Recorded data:
******************************
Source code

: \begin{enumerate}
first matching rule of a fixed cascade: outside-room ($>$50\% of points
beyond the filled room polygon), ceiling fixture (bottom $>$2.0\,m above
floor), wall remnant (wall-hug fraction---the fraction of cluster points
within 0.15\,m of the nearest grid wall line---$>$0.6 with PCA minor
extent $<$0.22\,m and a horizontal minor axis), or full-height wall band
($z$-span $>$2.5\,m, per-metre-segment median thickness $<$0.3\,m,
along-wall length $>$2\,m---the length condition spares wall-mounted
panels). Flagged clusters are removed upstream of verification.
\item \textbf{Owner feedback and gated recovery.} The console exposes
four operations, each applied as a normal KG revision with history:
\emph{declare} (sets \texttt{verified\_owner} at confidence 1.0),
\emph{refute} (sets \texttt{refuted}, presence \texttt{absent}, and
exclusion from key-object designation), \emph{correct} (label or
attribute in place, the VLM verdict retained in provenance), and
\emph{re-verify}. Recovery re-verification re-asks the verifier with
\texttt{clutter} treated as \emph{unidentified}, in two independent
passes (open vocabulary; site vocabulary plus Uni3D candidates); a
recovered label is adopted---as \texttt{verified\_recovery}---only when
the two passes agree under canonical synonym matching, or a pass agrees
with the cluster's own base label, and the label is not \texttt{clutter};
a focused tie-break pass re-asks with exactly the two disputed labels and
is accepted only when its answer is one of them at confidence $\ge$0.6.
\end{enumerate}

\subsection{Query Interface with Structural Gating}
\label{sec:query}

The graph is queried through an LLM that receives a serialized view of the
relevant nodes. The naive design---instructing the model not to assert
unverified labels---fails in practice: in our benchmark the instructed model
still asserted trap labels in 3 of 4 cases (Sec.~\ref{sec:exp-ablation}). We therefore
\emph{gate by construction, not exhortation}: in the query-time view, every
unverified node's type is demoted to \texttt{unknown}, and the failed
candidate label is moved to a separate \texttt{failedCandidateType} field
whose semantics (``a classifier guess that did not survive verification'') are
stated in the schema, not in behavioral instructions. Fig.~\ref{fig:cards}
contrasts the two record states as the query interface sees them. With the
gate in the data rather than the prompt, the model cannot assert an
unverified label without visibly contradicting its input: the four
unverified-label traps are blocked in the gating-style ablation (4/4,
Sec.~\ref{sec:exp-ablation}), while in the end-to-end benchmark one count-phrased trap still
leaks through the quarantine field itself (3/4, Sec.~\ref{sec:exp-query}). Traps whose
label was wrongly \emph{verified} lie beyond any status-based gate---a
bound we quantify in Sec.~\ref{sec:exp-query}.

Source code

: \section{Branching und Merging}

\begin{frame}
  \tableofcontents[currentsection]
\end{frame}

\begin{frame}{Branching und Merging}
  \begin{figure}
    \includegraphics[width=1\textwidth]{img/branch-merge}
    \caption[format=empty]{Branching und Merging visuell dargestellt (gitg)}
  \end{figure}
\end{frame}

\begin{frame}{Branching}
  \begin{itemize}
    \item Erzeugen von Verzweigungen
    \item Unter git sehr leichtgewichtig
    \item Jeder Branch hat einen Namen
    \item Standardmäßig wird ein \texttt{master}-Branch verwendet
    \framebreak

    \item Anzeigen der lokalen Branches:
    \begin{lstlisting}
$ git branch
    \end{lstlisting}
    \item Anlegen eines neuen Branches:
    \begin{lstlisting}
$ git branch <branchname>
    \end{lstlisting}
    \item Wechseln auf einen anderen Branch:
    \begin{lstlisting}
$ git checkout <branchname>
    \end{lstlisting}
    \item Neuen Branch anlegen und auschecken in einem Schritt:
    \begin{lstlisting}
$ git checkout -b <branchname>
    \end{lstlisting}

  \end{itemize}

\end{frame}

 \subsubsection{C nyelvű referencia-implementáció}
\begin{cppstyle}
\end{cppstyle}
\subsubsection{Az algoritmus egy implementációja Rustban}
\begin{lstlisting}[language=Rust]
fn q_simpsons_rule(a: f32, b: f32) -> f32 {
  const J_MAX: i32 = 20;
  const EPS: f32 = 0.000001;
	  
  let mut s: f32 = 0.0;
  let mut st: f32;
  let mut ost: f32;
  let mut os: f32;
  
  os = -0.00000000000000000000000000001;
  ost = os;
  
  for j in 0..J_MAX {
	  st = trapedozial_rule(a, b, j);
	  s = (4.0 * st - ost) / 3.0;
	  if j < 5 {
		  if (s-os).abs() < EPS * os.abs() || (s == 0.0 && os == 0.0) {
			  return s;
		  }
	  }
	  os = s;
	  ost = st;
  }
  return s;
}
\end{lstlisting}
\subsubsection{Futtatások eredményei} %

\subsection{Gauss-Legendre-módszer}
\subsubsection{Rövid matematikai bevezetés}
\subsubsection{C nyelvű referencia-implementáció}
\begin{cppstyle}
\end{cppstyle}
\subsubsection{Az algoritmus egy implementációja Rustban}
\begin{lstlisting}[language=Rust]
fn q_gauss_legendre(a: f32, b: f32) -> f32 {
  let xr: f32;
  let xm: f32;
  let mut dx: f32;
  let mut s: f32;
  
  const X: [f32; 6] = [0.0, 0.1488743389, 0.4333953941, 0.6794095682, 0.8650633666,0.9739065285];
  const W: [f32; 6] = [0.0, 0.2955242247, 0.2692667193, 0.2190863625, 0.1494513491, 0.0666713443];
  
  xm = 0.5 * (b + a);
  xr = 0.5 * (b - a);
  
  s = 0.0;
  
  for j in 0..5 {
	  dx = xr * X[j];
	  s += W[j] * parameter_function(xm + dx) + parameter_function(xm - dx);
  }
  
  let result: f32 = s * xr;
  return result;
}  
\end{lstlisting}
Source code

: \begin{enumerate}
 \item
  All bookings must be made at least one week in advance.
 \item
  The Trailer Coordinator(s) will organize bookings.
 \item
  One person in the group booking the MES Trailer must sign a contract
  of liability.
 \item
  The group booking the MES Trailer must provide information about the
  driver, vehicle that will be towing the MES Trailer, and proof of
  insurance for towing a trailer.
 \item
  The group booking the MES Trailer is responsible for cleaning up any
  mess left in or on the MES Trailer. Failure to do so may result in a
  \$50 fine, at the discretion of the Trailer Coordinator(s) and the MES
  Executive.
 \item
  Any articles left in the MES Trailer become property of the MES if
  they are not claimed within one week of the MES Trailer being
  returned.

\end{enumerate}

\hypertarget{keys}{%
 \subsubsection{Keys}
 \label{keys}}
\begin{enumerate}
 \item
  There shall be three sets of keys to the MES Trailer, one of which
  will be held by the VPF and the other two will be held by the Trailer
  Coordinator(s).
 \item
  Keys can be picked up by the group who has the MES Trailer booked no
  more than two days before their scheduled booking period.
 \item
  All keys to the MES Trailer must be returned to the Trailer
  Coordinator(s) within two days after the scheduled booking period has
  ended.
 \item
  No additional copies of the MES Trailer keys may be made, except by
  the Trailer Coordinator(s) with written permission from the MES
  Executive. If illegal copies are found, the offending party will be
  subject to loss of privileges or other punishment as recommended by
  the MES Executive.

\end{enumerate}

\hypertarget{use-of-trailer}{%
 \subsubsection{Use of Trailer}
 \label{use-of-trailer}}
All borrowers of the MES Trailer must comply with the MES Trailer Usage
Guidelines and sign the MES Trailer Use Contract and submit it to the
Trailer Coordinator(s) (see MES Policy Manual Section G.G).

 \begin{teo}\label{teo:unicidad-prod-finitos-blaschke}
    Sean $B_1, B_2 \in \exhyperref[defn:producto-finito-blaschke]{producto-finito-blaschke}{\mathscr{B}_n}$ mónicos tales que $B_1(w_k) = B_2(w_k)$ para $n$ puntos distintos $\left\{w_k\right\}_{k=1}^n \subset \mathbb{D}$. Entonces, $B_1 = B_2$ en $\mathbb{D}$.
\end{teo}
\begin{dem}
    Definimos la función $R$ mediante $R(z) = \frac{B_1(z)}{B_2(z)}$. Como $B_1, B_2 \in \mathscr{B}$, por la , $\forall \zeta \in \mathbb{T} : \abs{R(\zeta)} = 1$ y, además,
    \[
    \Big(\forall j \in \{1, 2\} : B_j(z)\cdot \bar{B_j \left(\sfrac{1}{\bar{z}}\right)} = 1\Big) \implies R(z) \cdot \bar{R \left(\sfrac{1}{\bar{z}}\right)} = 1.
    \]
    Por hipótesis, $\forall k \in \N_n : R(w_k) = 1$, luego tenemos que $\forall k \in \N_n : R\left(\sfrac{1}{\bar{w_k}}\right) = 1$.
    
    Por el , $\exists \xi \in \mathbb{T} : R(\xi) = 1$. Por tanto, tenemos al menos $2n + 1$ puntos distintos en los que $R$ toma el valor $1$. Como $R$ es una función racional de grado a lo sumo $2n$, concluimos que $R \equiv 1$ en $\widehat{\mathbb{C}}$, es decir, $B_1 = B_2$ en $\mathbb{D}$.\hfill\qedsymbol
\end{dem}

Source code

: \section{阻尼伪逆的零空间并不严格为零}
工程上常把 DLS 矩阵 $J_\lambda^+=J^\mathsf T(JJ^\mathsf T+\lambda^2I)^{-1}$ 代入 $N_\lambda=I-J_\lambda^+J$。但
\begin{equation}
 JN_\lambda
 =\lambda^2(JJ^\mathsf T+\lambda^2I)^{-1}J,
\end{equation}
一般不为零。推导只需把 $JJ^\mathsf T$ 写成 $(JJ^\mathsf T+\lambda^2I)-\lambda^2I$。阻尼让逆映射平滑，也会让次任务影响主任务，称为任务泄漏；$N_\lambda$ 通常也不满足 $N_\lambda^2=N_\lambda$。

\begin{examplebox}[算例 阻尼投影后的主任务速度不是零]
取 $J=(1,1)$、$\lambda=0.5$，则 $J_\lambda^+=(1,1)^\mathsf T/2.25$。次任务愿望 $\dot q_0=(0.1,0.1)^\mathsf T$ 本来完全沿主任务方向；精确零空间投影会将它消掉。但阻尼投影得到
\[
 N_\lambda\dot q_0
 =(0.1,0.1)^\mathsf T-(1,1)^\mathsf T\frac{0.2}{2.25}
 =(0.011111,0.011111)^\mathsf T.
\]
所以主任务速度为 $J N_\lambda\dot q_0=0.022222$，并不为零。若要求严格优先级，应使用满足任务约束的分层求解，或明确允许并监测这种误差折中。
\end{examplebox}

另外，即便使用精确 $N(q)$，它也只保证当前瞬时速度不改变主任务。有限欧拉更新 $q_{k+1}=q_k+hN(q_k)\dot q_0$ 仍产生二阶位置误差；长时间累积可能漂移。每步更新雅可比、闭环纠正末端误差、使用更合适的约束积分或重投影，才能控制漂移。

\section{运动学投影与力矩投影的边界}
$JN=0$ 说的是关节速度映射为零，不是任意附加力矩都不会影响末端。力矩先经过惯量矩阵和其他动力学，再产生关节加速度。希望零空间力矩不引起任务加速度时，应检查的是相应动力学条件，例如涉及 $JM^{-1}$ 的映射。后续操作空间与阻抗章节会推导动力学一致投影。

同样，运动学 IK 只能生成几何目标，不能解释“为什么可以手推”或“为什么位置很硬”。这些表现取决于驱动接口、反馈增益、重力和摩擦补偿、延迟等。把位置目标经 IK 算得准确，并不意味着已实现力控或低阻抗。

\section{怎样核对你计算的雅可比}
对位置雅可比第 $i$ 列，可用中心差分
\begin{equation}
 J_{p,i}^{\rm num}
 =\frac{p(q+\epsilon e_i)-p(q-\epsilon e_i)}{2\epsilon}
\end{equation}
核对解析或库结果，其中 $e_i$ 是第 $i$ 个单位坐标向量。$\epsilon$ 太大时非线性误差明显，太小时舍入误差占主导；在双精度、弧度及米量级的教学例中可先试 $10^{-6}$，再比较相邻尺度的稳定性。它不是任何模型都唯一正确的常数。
******************************
Exercise brief:
Read through the records above and copy the lines that contain "beyond".

Solution below:
beyond the filled room polygon), ceiling fixture (bottom $>$2.0\,m above
label was wrongly \emph{verified} lie beyond any status-based gate---a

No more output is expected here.